ASSIGNMENT
Copy, from the material below, every line in which the word "three" can be found.

┌──

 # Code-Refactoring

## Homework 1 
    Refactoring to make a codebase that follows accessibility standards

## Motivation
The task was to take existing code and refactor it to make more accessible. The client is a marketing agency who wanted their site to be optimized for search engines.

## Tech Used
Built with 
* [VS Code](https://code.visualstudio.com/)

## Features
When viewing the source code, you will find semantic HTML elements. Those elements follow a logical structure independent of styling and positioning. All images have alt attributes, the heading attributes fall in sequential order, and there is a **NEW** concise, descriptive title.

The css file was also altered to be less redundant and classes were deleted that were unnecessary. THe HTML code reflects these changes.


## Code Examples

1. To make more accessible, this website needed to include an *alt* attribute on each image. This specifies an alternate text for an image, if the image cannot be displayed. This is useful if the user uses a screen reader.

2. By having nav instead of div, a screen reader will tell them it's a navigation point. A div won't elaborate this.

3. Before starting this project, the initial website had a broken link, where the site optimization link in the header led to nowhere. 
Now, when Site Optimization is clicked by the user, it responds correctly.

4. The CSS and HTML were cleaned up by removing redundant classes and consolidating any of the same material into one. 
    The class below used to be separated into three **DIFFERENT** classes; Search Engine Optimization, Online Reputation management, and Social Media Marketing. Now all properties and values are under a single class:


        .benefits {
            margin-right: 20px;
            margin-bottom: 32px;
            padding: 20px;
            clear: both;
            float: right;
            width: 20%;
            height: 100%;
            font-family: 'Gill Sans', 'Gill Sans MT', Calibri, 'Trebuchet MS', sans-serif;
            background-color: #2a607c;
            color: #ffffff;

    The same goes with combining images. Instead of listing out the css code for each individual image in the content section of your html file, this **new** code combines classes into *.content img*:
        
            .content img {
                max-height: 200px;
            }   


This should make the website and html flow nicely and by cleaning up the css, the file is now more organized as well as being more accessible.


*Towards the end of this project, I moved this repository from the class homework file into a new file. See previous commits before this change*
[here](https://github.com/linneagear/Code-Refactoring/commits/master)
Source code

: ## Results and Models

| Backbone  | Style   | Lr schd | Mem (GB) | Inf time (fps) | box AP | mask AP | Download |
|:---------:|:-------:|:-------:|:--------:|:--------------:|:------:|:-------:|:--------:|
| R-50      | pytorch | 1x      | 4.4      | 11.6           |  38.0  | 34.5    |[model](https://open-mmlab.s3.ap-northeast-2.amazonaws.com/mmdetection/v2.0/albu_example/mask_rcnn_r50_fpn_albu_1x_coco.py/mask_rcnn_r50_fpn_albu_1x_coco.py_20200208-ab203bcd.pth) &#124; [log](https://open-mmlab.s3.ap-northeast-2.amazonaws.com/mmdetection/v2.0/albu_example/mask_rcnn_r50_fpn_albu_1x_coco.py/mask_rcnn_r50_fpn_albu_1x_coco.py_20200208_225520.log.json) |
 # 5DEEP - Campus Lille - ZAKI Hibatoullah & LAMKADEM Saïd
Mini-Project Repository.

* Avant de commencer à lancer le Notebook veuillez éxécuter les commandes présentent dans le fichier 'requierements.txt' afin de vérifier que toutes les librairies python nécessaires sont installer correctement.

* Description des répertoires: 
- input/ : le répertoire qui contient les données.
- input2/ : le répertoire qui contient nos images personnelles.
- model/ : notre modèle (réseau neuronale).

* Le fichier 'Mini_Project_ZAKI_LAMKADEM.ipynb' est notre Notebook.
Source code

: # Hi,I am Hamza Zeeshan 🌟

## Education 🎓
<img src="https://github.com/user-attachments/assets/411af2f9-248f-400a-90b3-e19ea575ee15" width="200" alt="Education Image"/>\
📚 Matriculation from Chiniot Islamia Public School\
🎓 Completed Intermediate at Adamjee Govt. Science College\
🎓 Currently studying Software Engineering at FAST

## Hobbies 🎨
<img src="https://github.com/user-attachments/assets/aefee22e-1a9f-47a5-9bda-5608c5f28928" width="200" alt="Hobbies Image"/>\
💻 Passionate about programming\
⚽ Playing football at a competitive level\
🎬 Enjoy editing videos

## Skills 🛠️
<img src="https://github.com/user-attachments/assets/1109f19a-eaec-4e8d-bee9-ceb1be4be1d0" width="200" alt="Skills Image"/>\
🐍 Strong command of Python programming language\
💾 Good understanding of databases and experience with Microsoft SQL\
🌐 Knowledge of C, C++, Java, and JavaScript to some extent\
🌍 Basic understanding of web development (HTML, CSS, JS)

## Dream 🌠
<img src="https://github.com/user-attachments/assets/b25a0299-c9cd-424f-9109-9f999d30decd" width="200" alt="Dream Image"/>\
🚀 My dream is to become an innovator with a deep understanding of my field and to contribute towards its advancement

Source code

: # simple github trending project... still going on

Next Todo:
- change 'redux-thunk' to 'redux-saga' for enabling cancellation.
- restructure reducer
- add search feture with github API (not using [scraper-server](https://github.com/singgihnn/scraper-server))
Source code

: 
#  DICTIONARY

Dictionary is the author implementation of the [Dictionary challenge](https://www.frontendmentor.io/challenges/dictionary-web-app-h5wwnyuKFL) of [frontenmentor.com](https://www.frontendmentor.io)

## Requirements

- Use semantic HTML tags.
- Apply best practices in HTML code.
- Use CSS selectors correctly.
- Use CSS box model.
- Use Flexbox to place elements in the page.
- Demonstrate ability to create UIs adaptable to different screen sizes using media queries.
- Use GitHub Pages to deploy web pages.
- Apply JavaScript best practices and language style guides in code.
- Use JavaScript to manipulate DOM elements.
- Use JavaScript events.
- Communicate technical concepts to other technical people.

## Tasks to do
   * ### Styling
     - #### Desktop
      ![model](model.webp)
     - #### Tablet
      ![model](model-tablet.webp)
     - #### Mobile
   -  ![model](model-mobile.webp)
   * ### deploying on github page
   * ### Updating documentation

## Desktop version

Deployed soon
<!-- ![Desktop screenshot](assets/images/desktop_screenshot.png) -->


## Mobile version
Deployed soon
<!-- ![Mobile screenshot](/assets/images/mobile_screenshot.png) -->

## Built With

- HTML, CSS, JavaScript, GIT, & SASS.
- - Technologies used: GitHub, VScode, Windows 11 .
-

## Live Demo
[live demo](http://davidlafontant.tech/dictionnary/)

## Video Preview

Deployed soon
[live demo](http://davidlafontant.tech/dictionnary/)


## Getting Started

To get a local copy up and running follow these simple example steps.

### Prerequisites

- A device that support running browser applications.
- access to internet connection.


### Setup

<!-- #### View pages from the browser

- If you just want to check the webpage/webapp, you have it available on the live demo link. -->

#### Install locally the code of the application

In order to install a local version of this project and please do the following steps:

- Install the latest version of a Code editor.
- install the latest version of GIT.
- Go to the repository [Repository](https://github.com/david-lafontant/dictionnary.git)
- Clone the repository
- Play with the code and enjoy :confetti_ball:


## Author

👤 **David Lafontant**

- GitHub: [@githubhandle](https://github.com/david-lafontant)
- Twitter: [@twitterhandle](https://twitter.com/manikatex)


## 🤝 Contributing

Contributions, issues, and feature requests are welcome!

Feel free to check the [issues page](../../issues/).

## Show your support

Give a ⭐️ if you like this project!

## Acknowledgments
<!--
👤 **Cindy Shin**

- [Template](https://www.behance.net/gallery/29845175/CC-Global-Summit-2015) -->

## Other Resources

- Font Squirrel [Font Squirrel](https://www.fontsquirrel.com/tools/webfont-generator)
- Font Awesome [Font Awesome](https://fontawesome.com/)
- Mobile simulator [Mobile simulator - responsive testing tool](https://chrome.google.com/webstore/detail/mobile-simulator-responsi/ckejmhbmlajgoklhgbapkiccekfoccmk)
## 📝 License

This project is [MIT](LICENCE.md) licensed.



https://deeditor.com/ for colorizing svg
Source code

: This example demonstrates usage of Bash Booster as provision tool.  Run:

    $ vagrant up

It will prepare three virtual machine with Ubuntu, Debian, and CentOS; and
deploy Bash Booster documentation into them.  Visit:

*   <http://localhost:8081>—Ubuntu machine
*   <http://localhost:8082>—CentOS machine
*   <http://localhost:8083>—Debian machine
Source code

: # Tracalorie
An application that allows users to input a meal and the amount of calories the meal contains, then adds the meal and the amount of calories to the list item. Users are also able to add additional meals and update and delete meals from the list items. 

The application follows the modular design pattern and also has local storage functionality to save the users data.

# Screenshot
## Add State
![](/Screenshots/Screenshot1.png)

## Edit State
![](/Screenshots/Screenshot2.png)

└──

TASK SOLUTION
    The class below used to be separated into three **DIFFERENT** classes; Search Engine Optimization, Online Reputation management, and Social Media Marketing. Now all properties and values are under a single class:
It will prepare three virtual machine with Ubuntu, Debian, and CentOS; and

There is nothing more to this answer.